An underlay is a dataset + Tanagra configuration.

There are 4 views over or ways to think about an underlay.

  • Set of entities and entity groups. These classes live in the entitymodel sub-package. More information about the entity model in this readme.
  • Set of config files defined by the user. The classes that define the config file schema live in the serialization sub-package. The ClientConfig class contains pointers to most of the config files for a particular underlay. The config files themselves live in the resource/config directory. More information about the config files in this readme. The config file pointers in this class are passed to the UI via the service API.
  • Set of source data tables. The types of source tables are defined by classes in the sourcetable sub-package. The SourceSchema class contains pointers to all source tables for a particular underlay.
  • Set of index data tables. The types of index tables are defined by classes in the indextable sub-package. The IndexSchema class contains pointers to all index tables for a particular underlay.

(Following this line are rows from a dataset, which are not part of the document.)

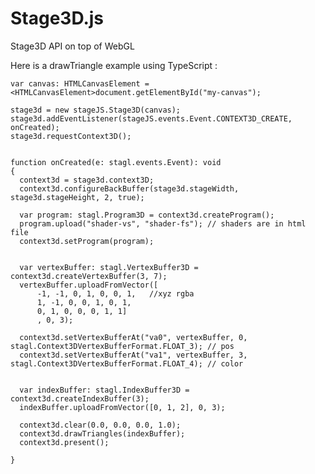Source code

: Stage3D.js
=====

Stage3D API on top of WebGL


Here is a drawTriangle example using TypeScript :

	var canvas: HTMLCanvasElement = <HTMLCanvasElement>document.getElementById("my-canvas");

    stage3d = new stageJS.Stage3D(canvas);
    stage3d.addEventListener(stageJS.events.Event.CONTEXT3D_CREATE, onCreated);
    stage3d.requestContext3D();
  
  
	function onCreated(e: stagl.events.Event): void
	{
	  context3d = stage3d.context3D;
	  context3d.configureBackBuffer(stage3d.stageWidth, stage3d.stageHeight, 2, true);
	
	  var program: stagl.Program3D = context3d.createProgram();
	  program.upload("shader-vs", "shader-fs"); // shaders are in html file
	  context3d.setProgram(program);
	
	
	  var vertexBuffer: stagl.VertexBuffer3D = context3d.createVertexBuffer(3, 7);
	  vertexBuffer.uploadFromVector([
	      -1, -1, 0, 1, 0, 0, 1,   //xyz rgba
	      1, -1, 0, 0, 1, 0, 1,
	      0, 1, 0, 0, 0, 1, 1]
	      , 0, 3);
	
	  context3d.setVertexBufferAt("va0", vertexBuffer, 0, stagl.Context3DVertexBufferFormat.FLOAT_3); // pos
	  context3d.setVertexBufferAt("va1", vertexBuffer, 3, stagl.Context3DVertexBufferFormat.FLOAT_4); // color
	
	
	  var indexBuffer: stagl.IndexBuffer3D = context3d.createIndexBuffer(3);
	  indexBuffer.uploadFromVector([0, 1, 2], 0, 3);
	
	  context3d.clear(0.0, 0.0, 0.0, 1.0);
	  context3d.drawTriangles(indexBuffer);
	  context3d.present();
	
	}
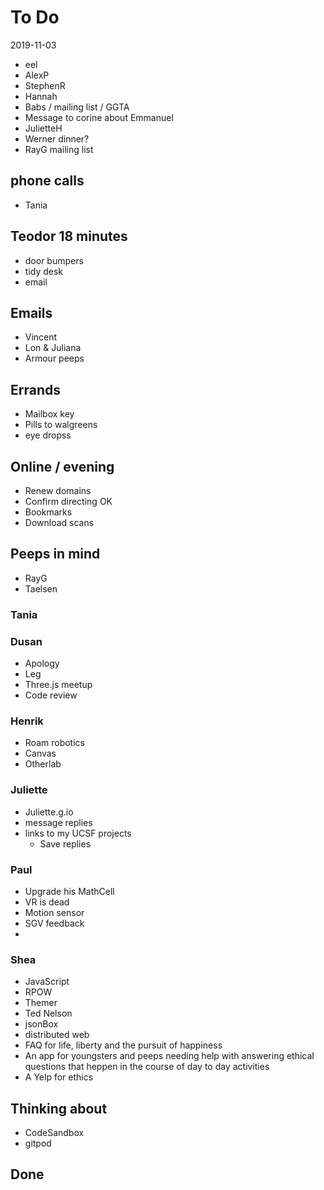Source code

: # To Do

2019-11-03

- eel
- AlexP
- StephenR
- Hannah
- Babs / mailing list / GGTA
- Message to corine about Emmanuel
- JulietteH
- Werner dinner?
- RayG mailing list

## phone calls

- Tania

## Teodor 18 minutes

- door bumpers
- tidy desk
- email

## Emails

- Vincent
- Lon & Juliana
- Armour peeps

## Errands

- Mailbox key
- Pills to walgreens
- eye dropss

## Online / evening

- Renew domains 
- Confirm directing OK
- Bookmarks
- Download scans

## Peeps in mind

- RayG
- Taelsen

### Tania

### Dusan

- Apology
- Leg
- Three.js meetup
- Code review

### Henrik

- Roam robotics
- Canvas
- Otherlab

### Juliette

- Juliette.g.io
- message replies
- links to my UCSF projects
  - Save replies

### Paul

- Upgrade his MathCell
- VR is dead
- Motion sensor
- SGV feedback
-

### Shea
  - JavaScript
  - RPOW
  - Themer
  - Ted Nelson
  - jsonBox
  - distributed web
  - FAQ for life, liberty and the pursuit of happiness
  - An app for youngsters and peeps needing help with answering ethical questions that heppen in the course of day to day activities
  - A Yelp for ethics

## Thinking about

- CodeSandbox
- gitpod

## Done

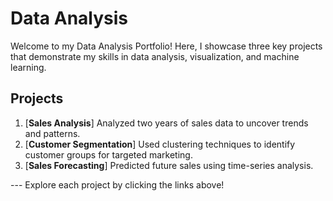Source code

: # Data Analysis
Welcome to my Data Analysis Portfolio! Here, I showcase three key projects that demonstrate my skills in data analysis, visualization, and machine learning.
## Projects 

1. [**Sales Analysis**] Analyzed two years of sales data to uncover trends and patterns.
2. [**Customer Segmentation**] Used clustering techniques to identify customer groups for targeted marketing.
3. [**Sales Forecasting**] Predicted future sales using time-series analysis.

--- Explore each project by clicking the links above!

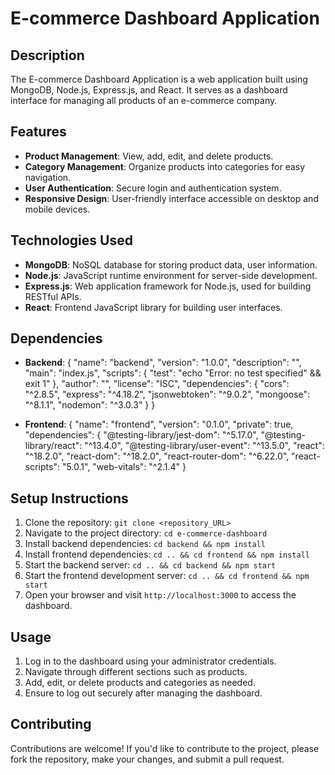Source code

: # E-commerce Dashboard Application

## Description
The E-commerce Dashboard Application is a web application built using MongoDB, Node.js, Express.js, and React. It serves as a dashboard interface for managing all products of an e-commerce company.

## Features
- **Product Management**: View, add, edit, and delete products.
- **Category Management**: Organize products into categories for easy navigation.
- **User Authentication**: Secure login and authentication system.
- **Responsive Design**: User-friendly interface accessible on desktop and mobile devices.

## Technologies Used
- **MongoDB**: NoSQL database for storing product data, user information.
- **Node.js**: JavaScript runtime environment for server-side development.
- **Express.js**: Web application framework for Node.js, used for building RESTful APIs.
- **React**: Frontend JavaScript library for building user interfaces.

## Dependencies
- **Backend**:
 {
  "name": "backend",
  "version": "1.0.0",
  "description": "",
  "main": "index.js",
  "scripts": {
    "test": "echo \"Error: no test specified\" && exit 1"
  },
  "author": "",
  "license": "ISC",
  "dependencies": {
    "cors": "^2.8.5",
    "express": "^4.18.2",
    "jsonwebtoken": "^9.0.2",
    "mongoose": "^8.1.1",
    "nodemon": "^3.0.3"
  }
}


- **Frontend**:
{
  "name": "frontend",
  "version": "0.1.0",
  "private": true,
  "dependencies": {
    "@testing-library/jest-dom": "^5.17.0",
    "@testing-library/react": "^13.4.0",
    "@testing-library/user-event": "^13.5.0",
    "react": "^18.2.0",
    "react-dom": "^18.2.0",
    "react-router-dom": "^6.22.0",
    "react-scripts": "5.0.1",
    "web-vitals": "^2.1.4"
  }
 


## Setup Instructions
1. Clone the repository: `git clone <repository_URL>`
2. Navigate to the project directory: `cd e-commerce-dashboard`
3. Install backend dependencies: `cd backend && npm install`
4. Install frontend dependencies: `cd .. && cd frontend && npm install`
5. Start the backend server: `cd .. && cd backend && npm start`
6. Start the frontend development server: `cd .. && cd frontend && npm start`
7. Open your browser and visit `http://localhost:3000` to access the dashboard.

## Usage
1. Log in to the dashboard using your administrator credentials.
2. Navigate through different sections such as products.
3. Add, edit, or delete products and categories as needed.
6. Ensure to log out securely after managing the dashboard.

## Contributing
Contributions are welcome! If you'd like to contribute to the project, please fork the repository, make your changes, and submit a pull request.


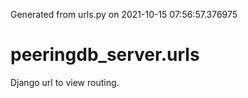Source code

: Generated from urls.py on 2021-10-15 07:56:57.376975

# peeringdb_server.urls

Django url to view routing.
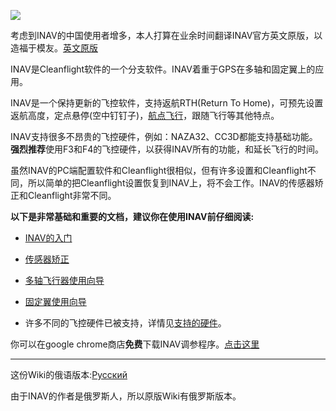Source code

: ![](http://static.rcgroups.net/forums/attachments/6/1/0/3/7/6/a9088858-102-inav.png)

考虑到INAV的中国使用者增多，本人打算在业余时间翻译INAV官方英文原版，以造福于模友。[英文原版](https://github.com/iNavFlight/inav/wiki/)

INAV是Cleanflight软件的一个分支软件。INAV着重于GPS在多轴和固定翼上的应用。

INAV是一个保持更新的飞控软件，支持返航RTH(Return To Home)，可预先设置返航高度，定点悬停(空中钉钉子)，[航点飞行](https://github.com/iNavFlight/inav/wiki/iNavFlight-Missions)，跟随飞行等其他特点。

INAV支持很多不昂贵的飞控硬件，例如：NAZA32、CC3D都能支持基础功能。**强烈推荐**使用F3和F4的飞控硬件，以获得INAV所有的功能，和延长飞行的时间。

虽然INAV的PC端配置软件和Cleanflight很相似，但有许多设置和Cleanflight不同，所以简单的把Cleanflight设置恢复到INAV上，将不会工作。INAV的传感器矫正和Cleanflight非常不同。


**以下是非常基础和重要的文档，建议你在使用INAV前仔细阅读:**


- [INAV的入门](https://github.com/iNavFlight/inav/wiki/Getting-started-with-iNav)

- [传感器矫正](https://github.com/iNavFlight/inav/wiki/Sensor-calibration)

- [多轴飞行器使用向导](https://github.com/iNavFlight/inav/wiki/Multirotor-guide)

- [固定翼使用向导](https://github.com/iNavFlight/inav/wiki/Fixed-wing-guide)

- 许多不同的飞控硬件已被支持，详情见[支持的硬件](Supported-boards)。


你可以在google chrome商店**免费**下载INAV调参程序。[点击这里](https://chrome.google.com/webstore/detail/inav-configurator/fmaidjmgkdkpafmbnmigkpdnpdhopgel)

---
这份Wiki的俄语版本:[Русский](https://github.com/iNavFlight/ru_wiki/wiki)

由于INAV的作者是俄罗斯人，所以原版Wiki有俄罗斯版本。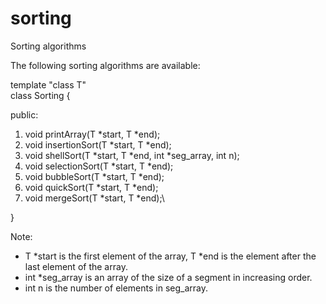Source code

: # sorting
Sorting algorithms

The following sorting algorithms are available: 

template "class T"\
class Sorting {

public:
1.    void printArray(T *start, T *end);
2.    void insertionSort(T *start, T *end);
3.    void shellSort(T *start, T *end, int *seg_array, int n);
4.    void selectionSort(T *start, T *end);
5.    void bubbleSort(T *start, T *end);
6.    void quickSort(T *start, T *end);
7.    void mergeSort(T *start, T *end);\

}

Note:
- T *start is the first element of the array, T *end is the element after the last element of the array.
- int *seg_array is an array of the size of a segment in increasing order.
- int n is the number of elements in seg_array.
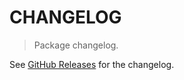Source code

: # CHANGELOG

> Package changelog.

See [GitHub Releases](https://github.com/stdlib-js/math-base-special-fast-acosh/releases) for the changelog.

An instance of the Underlay class includes a pointers to all of the above: entity model objects, config files, source tables, and index tables. The indexer and service both use multiple views over an underlay, depending on the situation. For example, the indexer defines job sets per entity and entity group (entitymodel view), and builds SQL queries using the schema of both the source and index tables (sourcetable and indextable views).

To add a new config property, modify the appropriate class in the serialization sub-package. It should then be available wherever you need it (e.g. in service or indexer).